The high numbers of mice found last summer everywhere around Hudson Valley, New York, might represent the main risk for a Lyme disease outbreak this summer, as reported by NPR.
Rick Ostfeld and Felicia Keesing, a local couple, have been studying the Lyme disease for more than 20 years. Now, they can predict when the disease may strike in any season. Ostfeld is an ecologist at the Carry Institute of Ecosystem Studies in Millbrook, while Keesing is an ecologist at the Bard College.
Last summer, they came home from a trip and found mouse droppings all over their household. Besides the dropping, they also found mice lying dead on their kitchen floor. This is when they knew that, next summer, the Lyme disease risk would be higher than usual.
The mouse plague of the summer of 2016 is the main signal of the imminent strike of the disease. However, how do they know that? The explanation is easier than you might think. Mice are one of the main transmitters of Lyme disease, since they infect 95 percent of the parasitic ticks that end up on them.
Then, these ticks might become parasites on humans, so there it goes a massive Lyme disease epidemic. So, a higher number of mice leads to a higher number of infected ticks and a higher number of cases of Lyme disease.
The officials warned that only one mouse might have up to 100 ticks stuck to its ears and face. Thus, they advised people to be careful not to come into contact with mice and ticks. Also, ticks are spreading to new living areas, as people have started building homes close to forests where many mice and ticks are found.

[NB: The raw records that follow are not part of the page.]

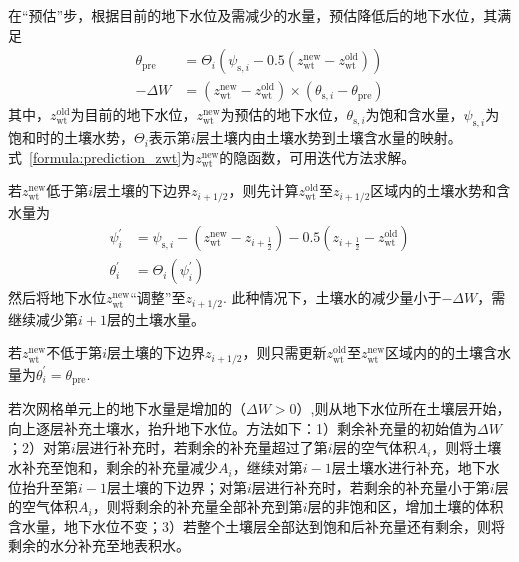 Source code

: 在“预估”步，根据目前的地下水位及需减少的水量，预估降低后的地下水位，其满足
\begin{equation} \label{formula:prediction_zwt}
\begin{aligned}
\theta_{\mathrm{pre}} & = \Theta_i\left(\psi_{\mathrm{s},i} - 0.5\left(z_{\mathrm{wt}}^{\mathrm{new}} - z_{\mathrm{wt}}^{\mathrm{old}}\right)\right) \\
    - \Delta W & = \left(z_{\mathrm{wt}}^{\mathrm{new}} - z_{\mathrm{wt}}^{\mathrm{old}}\right) \times  \left(\theta_{\mathrm{s},i} - \theta_{\mathrm{pre}}\right)
\end{aligned}
\end{equation}
其中，$z_{\mathrm{wt}}^{\mathrm{old}}$为目前的地下水位，$z_{\mathrm{wt}}^{\mathrm{new}}$为预估的地下水位，$\theta_{\mathrm{s},i}$为饱和含水量，$\psi_{\mathrm{s},i}$为饱和时的土壤水势，$\Theta_i$表示第$i$层土壤内由土壤水势到土壤含水量的映射。式~\eqref{formula:prediction_zwt}为$z_{\mathrm{wt}}^{\mathrm{new}}$的隐函数，可用迭代方法求解。

若$z_{\mathrm{wt}}^{\mathrm{new}}$低于第$i$层土壤的下边界$z_{i+1/2}$，则先计算$z_{\mathrm{wt}}^{\mathrm{old}}$至$z_{i+1/2}$区域内的土壤水势和含水量为
\begin{equation} \label{formula:adjust_zwt1}
\begin{aligned}
\psi_i^{\prime} & = \psi_{\mathrm{s},i} - \left(z_{\mathrm{wt}}^{\mathrm{new}} - z_{i+\frac{1}{2}}\right) -0.5\left( z_{i+\frac{1}{2}} - z_{\mathrm{wt}}^{\mathrm{old}}\right) \\
\theta_i^{\prime} & = \Theta_i\left(\psi_i^{\prime}\right) 
\end{aligned}
\end{equation}
然后将地下水位$z_{\mathrm{wt}}^{\mathrm{new}}$“调整”至$z_{i+1/2}$. 此种情况下，土壤水的减少量小于$- \Delta W$，需继续减少第$i+1$层的土壤水量。

若$z_{\mathrm{wt}}^{\mathrm{new}}$不低于第$i$层土壤的下边界$z_{i+1/2}$，则只需更新$z_{\mathrm{wt}}^{\mathrm{old}}$至$z_{\mathrm{wt}}^{\mathrm{new}}$区域内的的土壤含水量为$\theta_i^{\prime} = \theta_{\mathrm{pre}}$.


若次网格单元上的地下水量是增加的（$\Delta W > 0$）,则从地下水位所在土壤层开始，向上逐层补充土壤水，抬升地下水位。方法如下：1）剩余补充量的初始值为$\Delta W$；2）对第$i$层进行补充时，若剩余的补充量超过了第$i$层的空气体积$A_i$，则将土壤水补充至饱和，剩余的补充量减少$A_i$，继续对第$i-1$层土壤水进行补充，地下水位抬升至第$i-1$层土壤的下边界；对第$i$层进行补充时，若剩余的补充量小于第$i$层的空气体积$A_i$，则将剩余的补充量全部补充到第$i$层的非饱和区，增加土壤的体积含水量，地下水位不变；3）若整个土壤层全部达到饱和后补充量还有剩余，则将剩余的水分补充至地表积水。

In the 1980s, Lyme disease could be found mainly in two areas. These areas were western Wisconsin and some parts from Connecticut and New Jersey. Today, the Centers for Disease Control and Prevention warned that the disease spread to 260 countries.
Lyme disease is quite a big health problem in the U.S., with 300,000 cases every year. CDC officials advise people to check themselves thoroughly for ticks and, if they find one, should remove it immediately.
It takes 24 hours for infection to spread. The first symptoms of Lyme disease are rash and fever. If you experience any of this after being bitten by a tick, go see a doctor immediately.